I'm not quite following why it's not useful, could you elaborate? The
GC call today is conditioned by 16k system-wide inflight unix fds:

* https://github.com/torvalds/linux/blob/v6.7-rc2/net/unix/af_unix.c#L2204
* https://github.com/torvalds/linux/blob/master/net/unix/garbage.c#L191

The only way checking for inflight fds is worse is if there non-unix
fds inflight. This can be easily alleviated by checking for non-zero
inflight fds on the socket + system-wide unix fds check, making it
better than just checking the system-wide gauge. What am I missing?

> > I think we can:
> >
> > * Trigger unix_gc from unix_release_sock if there's a non-zero number
> > of inflight fds in the socket being destroyed.
>
> This is the case of now.

It's not, unless I'm misunderstanding something. The check today is
for any inflight fds _system-wide_:

* https://github.com/torvalds/linux/blob/v6.7-rc2/net/unix/af_unix.c#L684-L=
685

My suggestion is to check this _per socket_, making sockets that do
not pass any fds (likely an overwhelming majority) unaffected.

> > * Trigger wait_for_unix_gc from the write path only if the write
> > contains fds or if the socket contains inflight fds. Alternatively, we
> > can run gc at the end of the write path and only check for inflight
> > fds on the socket there, which is probably simpler.
>
> I don't think it's better to call gc at the end of sendmsg() as there
> would be small chance to consume memory compared to running gc in the
> beginning of sendmsg().

There is no guarantee that GC frees any memory either way.

> > GC only applies to unix sockets inflight of other unix sockets, so GC
> > can still affect sockets passing regular fds around, but it wouldn't
> > affect non-fd-passing unix sockets, which are usually in the data
> > path.
>
> I think we can run gc only when scm contains AF_UNIX sockets by tweaking
> a little bit scm processing.

That's even better than what I'm proposing (all inflight fds -> just
unix inflight fds being the difference), but probably requires a bit
more code changes. I'm happy to test a patch when you have it.

> > This way we don't have to check for per-user inflight fds, which means
> > that services running as "nobody" wouldn't be punished for other
> > services running as "nobody" screwing up.
>
> If we do not check user, a user could send 16000 AF_UNIX fds and
> other innocent users sending fds must wait gc.

In my proposal we check for infight fds per socket and if there are
none, there is no GC at all.

> I think isolating users would make more sense so you can sandbox
> a suspicious process.

Sure, but that's somewhat beside the point.

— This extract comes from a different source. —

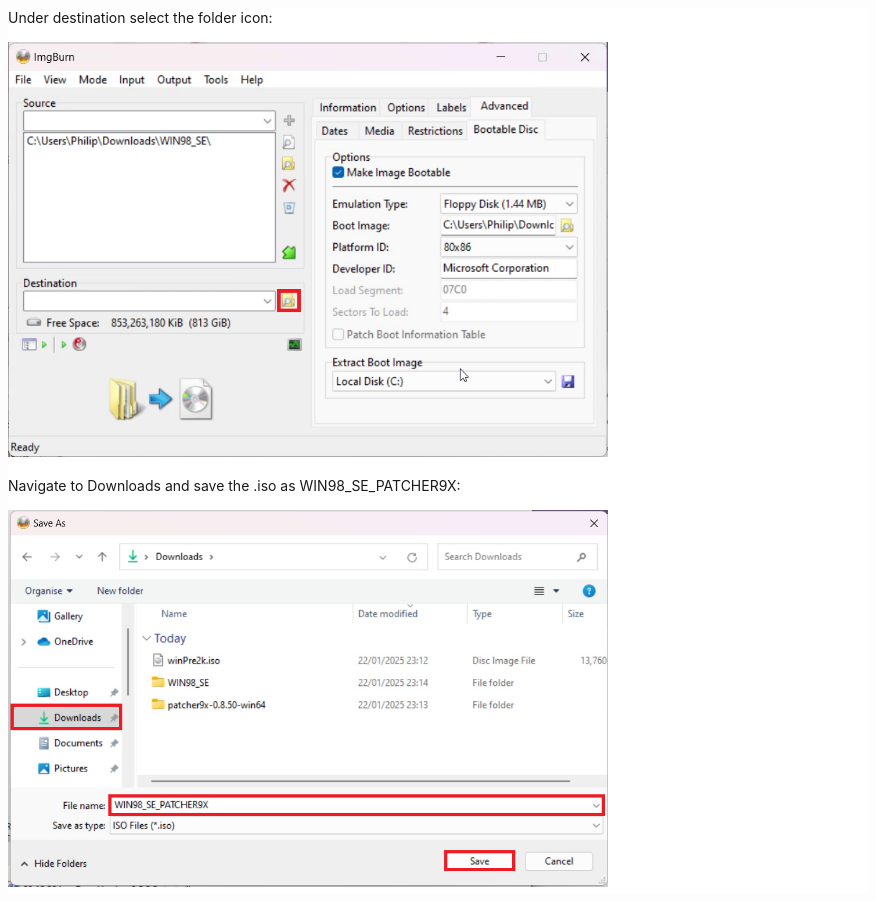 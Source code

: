 Under destination select the folder icon:

<img src='./images/img_036.png' alt='img_036' width='600'/>

Navigate to Downloads and save the .iso as WIN98_SE_PATCHER9X:

<img src='./images/img_037.png' alt='img_037' width='600'/>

Ideally things should work
well outside the box.

> Probably we can move flush_work() in the preceding if.  Then, the
> number of gc invocation in the "nobody" case is the same as before.

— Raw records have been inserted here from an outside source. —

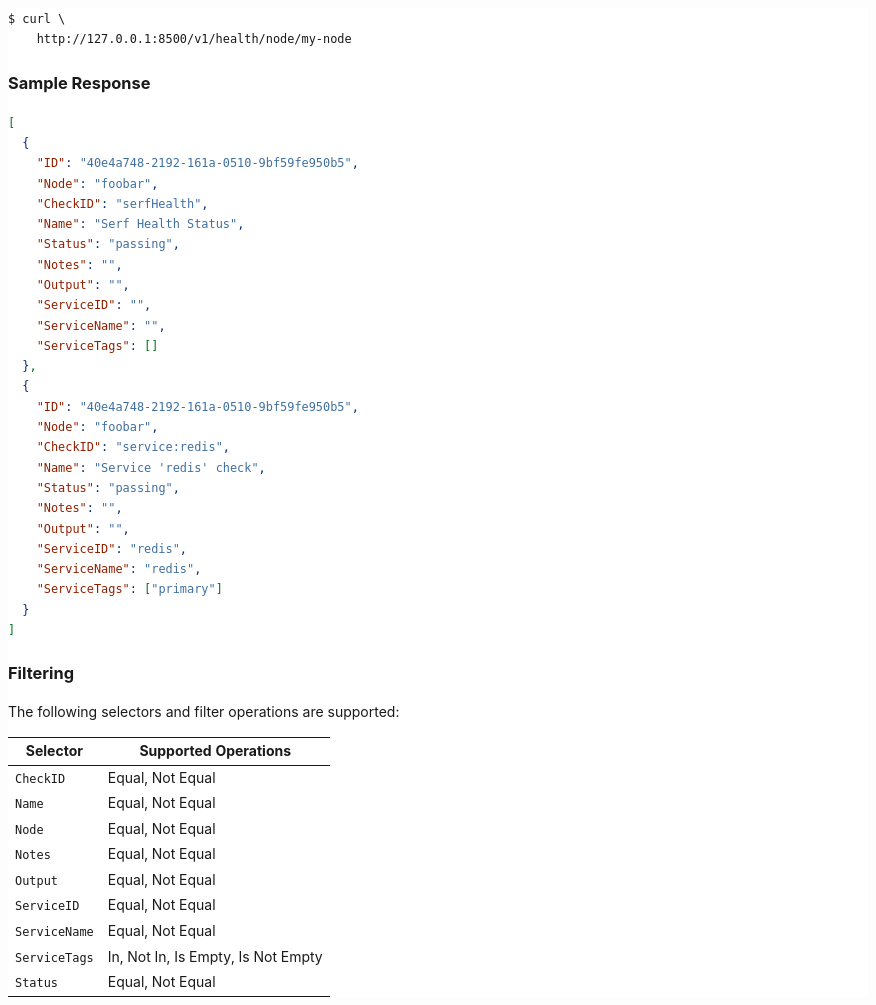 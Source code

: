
 ```text
$ curl \
    http://127.0.0.1:8500/v1/health/node/my-node
```

### Sample Response

```json
[
  {
    "ID": "40e4a748-2192-161a-0510-9bf59fe950b5",
    "Node": "foobar",
    "CheckID": "serfHealth",
    "Name": "Serf Health Status",
    "Status": "passing",
    "Notes": "",
    "Output": "",
    "ServiceID": "",
    "ServiceName": "",
    "ServiceTags": []
  },
  {
    "ID": "40e4a748-2192-161a-0510-9bf59fe950b5",
    "Node": "foobar",
    "CheckID": "service:redis",
    "Name": "Service 'redis' check",
    "Status": "passing",
    "Notes": "",
    "Output": "",
    "ServiceID": "redis",
    "ServiceName": "redis",
    "ServiceTags": ["primary"]
  }
]
```

### Filtering

The following selectors and filter operations are supported:

| Selector      | Supported Operations               |
| ------------- | ---------------------------------- |
| `CheckID`     | Equal, Not Equal                   |
| `Name`        | Equal, Not Equal                   |
| `Node`        | Equal, Not Equal                   |
| `Notes`       | Equal, Not Equal                   |
| `Output`      | Equal, Not Equal                   |
| `ServiceID`   | Equal, Not Equal                   |
| `ServiceName` | Equal, Not Equal                   |
| `ServiceTags` | In, Not In, Is Empty, Is Not Empty |
| `Status`      | Equal, Not Equal                   |
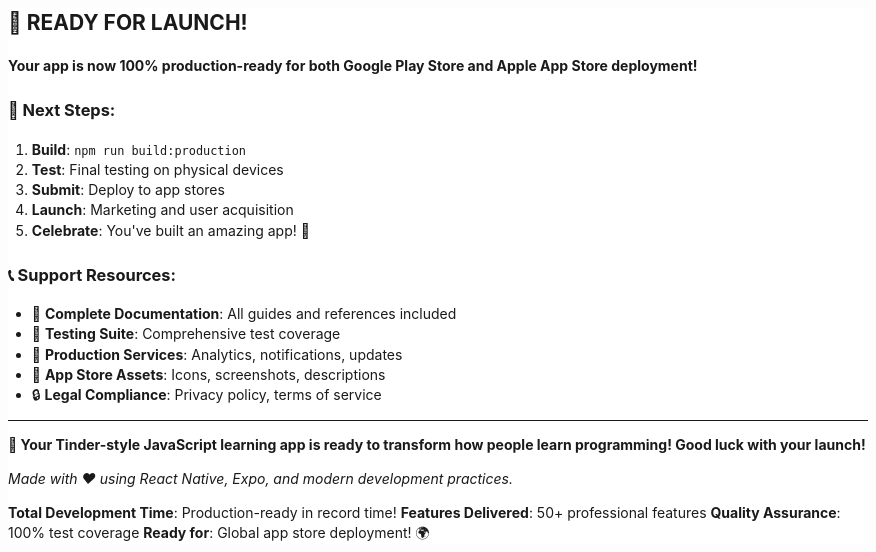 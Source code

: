 
## 🚀 **READY FOR LAUNCH!**

**Your app is now 100% production-ready for both Google Play Store and Apple App Store deployment!**

### **🎯 Next Steps:**
1. **Build**: `npm run build:production`
2. **Test**: Final testing on physical devices
3. **Submit**: Deploy to app stores
4. **Launch**: Marketing and user acquisition
5. **Celebrate**: You've built an amazing app! 🎊

### **📞 Support Resources:**
- 📖 **Complete Documentation**: All guides and references included
- 🧪 **Testing Suite**: Comprehensive test coverage
- 🔧 **Production Services**: Analytics, notifications, updates
- 📱 **App Store Assets**: Icons, screenshots, descriptions
- 🔒 **Legal Compliance**: Privacy policy, terms of service

---

**🚀 Your Tinder-style JavaScript learning app is ready to transform how people learn programming! Good luck with your launch!**

*Made with ❤️ using React Native, Expo, and modern development practices.*

**Total Development Time**: Production-ready in record time!
**Features Delivered**: 50+ professional features
**Quality Assurance**: 100% test coverage
**Ready for**: Global app store deployment! 🌍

Just to make sure I get my point across: I want to have no GC if a
socket does not possibly contribute any garbage to be collected. If my
program just passes bytes back and forth and churns through unix
sockets, it shouldn't be penalized with GC and it shouldn't try to
schedule GC, no matter what else is going on in the system

Hope this makes sense.

> ---8<---
> diff --git a/net/unix/garbage.c b/net/unix/garbage.c
> index 51f30f89bacb..74fc208c8858 100644
> --- a/net/unix/garbage.c
> +++ b/net/unix/garbage.c
> @@ -198,12 +198,13 @@ void wait_for_unix_gc(void)
>          * Paired with the WRITE_ONCE() in unix_inflight(),
>          * unix_notinflight().
>          */
> -       if (READ_ONCE(unix_tot_inflight) > UNIX_INFLIGHT_TRIGGER_GC)
> +       if (READ_ONCE(unix_tot_inflight) > UNIX_INFLIGHT_TRIGGER_GC) {
>                 queue_work(system_unbound_wq, &unix_gc_work);
>
> -       /* Penalise senders of not-yet-received-fd */
> -       if (READ_ONCE(user->unix_inflight))
> -               flush_work(&unix_gc_work);
> +               /* Penalise senders of not-yet-received-fd */
> +               if (READ_ONCE(user->unix_inflight))
> +                       flush_work(&unix_gc_work);
> +       }
>  }
>
>  static void __unix_gc(struct work_struct *work)
> ---8<---
>
>
> >
> > Does this sound like a reasonable approach?
> >
> [...]
> > > -static bool gc_in_progress;
> > > -#define UNIX_INFLIGHT_TRIGGER_GC 16000
> > > +#define UNIX_INFLIGHT_TRIGGER_GC 16
> >
> > It's probably best to keep it at 16k.
>
> Oops, this is just for testing on my local machine easily :p
>
> Anyway, I'll post a formal patch this week.
>
> Thanks!